## [Aim of the exercise]
Only the lines holding "modular" are wanted; find them in the listing and return each one.

## [Exercise material]
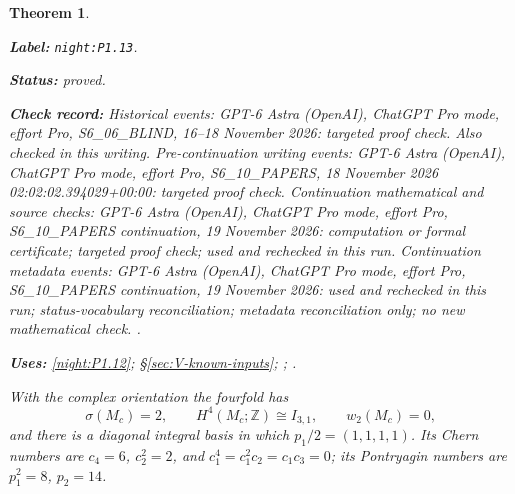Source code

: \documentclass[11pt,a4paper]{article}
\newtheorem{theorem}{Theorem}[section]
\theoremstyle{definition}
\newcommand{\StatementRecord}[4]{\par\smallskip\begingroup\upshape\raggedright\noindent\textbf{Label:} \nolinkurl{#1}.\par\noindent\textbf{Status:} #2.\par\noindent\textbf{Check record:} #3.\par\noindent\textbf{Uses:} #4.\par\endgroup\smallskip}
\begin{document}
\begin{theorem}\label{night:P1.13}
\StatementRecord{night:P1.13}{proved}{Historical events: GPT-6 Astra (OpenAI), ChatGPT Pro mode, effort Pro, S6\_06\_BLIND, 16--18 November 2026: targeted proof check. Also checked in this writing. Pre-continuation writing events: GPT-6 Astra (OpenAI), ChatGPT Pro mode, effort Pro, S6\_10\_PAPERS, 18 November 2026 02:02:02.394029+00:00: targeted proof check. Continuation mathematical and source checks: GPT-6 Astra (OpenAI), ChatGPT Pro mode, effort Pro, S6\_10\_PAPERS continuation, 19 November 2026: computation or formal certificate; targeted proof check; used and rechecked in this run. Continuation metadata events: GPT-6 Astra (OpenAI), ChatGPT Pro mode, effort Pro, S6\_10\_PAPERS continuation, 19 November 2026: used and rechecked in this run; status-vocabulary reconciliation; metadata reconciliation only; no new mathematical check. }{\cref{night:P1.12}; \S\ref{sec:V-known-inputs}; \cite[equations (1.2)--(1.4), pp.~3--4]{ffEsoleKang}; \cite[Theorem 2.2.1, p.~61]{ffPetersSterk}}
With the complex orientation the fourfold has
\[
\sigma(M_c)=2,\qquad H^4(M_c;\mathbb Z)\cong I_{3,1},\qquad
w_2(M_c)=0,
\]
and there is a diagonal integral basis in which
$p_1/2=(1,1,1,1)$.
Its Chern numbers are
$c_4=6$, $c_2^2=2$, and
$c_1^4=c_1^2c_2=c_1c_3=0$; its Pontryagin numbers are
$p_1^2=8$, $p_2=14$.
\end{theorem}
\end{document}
...
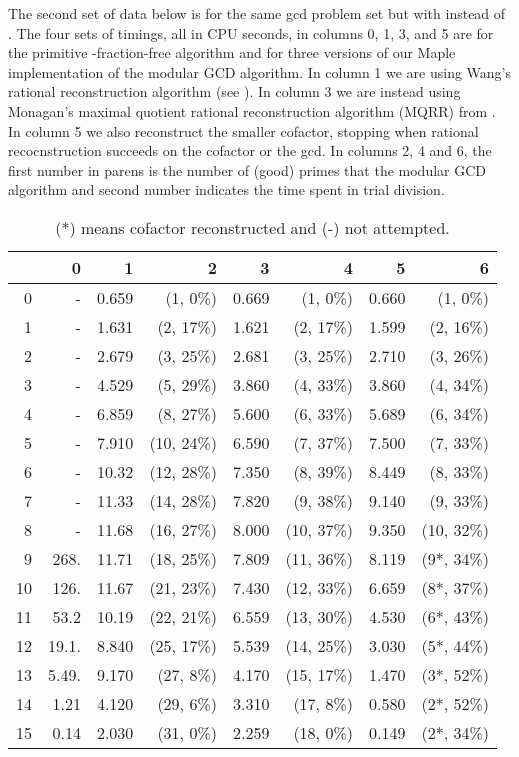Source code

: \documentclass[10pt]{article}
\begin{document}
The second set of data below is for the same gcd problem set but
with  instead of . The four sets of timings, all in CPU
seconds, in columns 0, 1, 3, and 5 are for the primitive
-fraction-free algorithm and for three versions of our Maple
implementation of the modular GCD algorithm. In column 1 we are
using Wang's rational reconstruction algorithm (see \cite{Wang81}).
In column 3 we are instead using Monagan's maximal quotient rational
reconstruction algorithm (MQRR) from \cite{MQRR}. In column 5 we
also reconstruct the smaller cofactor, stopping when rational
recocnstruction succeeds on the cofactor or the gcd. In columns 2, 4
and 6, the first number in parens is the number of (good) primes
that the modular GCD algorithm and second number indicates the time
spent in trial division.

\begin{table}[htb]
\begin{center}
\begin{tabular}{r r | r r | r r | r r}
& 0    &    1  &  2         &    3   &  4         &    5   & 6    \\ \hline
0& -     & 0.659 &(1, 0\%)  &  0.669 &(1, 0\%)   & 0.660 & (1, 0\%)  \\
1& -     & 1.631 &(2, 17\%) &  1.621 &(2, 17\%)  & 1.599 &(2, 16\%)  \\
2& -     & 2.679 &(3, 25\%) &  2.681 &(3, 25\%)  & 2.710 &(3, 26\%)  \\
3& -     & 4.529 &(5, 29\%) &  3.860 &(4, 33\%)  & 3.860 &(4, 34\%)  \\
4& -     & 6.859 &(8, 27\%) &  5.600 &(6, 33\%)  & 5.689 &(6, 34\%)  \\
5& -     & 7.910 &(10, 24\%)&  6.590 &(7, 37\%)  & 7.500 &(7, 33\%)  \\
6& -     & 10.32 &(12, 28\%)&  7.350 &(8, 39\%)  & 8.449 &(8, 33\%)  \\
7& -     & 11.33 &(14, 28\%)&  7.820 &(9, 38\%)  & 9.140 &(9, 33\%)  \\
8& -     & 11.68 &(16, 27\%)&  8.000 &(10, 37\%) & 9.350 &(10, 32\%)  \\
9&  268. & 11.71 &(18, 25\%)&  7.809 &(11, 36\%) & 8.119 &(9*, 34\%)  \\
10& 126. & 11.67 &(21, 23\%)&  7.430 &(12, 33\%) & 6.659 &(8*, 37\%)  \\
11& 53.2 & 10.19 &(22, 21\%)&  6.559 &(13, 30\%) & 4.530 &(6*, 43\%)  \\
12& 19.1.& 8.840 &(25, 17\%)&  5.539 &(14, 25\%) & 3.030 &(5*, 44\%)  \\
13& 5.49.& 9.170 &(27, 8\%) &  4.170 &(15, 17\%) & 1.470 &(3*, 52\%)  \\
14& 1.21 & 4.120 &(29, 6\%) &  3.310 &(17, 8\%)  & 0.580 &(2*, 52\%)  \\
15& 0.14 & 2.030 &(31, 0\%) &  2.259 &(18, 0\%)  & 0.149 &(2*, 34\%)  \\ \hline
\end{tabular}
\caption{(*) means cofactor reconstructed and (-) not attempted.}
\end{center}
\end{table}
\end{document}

## [Solution for this task]
implementation of the modular GCD algorithm. In column 1 we are
that the modular GCD algorithm and second number indicates the time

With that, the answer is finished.